News as meat: raw vs. aged prime, ground vs. choice cuts.

Or, to fight commoditization, provide analysis.

I pay to read The New Yorker because its reporters provide a service that is rare in the information marketplace: they not only quote people accurately, they also tell me whether or not that quote is factual.

It’s an added service that requires the writers at The New Yorker to analyze and research the statements they quote.
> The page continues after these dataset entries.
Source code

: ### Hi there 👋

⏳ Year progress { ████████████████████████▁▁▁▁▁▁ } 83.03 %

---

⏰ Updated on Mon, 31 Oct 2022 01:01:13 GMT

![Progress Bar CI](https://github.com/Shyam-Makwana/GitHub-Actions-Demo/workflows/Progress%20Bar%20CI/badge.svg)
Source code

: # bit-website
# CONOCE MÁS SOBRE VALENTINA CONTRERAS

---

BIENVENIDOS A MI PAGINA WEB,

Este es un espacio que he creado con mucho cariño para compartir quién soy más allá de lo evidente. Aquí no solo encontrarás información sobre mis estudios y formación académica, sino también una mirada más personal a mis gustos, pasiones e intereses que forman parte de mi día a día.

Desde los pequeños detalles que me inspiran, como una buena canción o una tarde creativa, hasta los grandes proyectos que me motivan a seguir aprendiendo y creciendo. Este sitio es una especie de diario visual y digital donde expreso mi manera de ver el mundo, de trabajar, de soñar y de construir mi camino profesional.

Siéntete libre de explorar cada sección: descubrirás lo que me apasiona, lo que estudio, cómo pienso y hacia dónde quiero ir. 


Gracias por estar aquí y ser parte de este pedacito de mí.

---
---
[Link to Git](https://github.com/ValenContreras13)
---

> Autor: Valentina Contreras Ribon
From a business standpoint, it takes a deep and specialized know-how to hire people who can consistently create this added value. (Like manufacturing computers or race cars, fact-checking can be a highly complex process since the people who make inaccurate statements for a living often spend a great deal of time and/or money to cover their tracks.)

The product of such labors is thus what is commonly regarded as “quality.” Because The New Yorker can report both the fact that someone said something as well as the truth of what they said, they have a competitive advantage over those who are only competing to be the first to report the statement.

Unlike so much of the news that is available to consumers today, the news in The New Yorker is not a commodity.

“Speed kills.”

Receiving inaccurate news immediately is less useful than receiving accurate news later on. This is difficult to believe given how much emphasis our market has placed on timeliness since the advent of the afternoon paper, the dedicated news station on radio and later television, or, most recently, the Twitter headline.

But if someone tells you the movie theater is on fire when it’s not, you are not going to be happy towards the person who first made this inaccurate report – nor will you have warm fuzzies for every other person who quoted the first reporter verbatim without corroborating the facts before doing so.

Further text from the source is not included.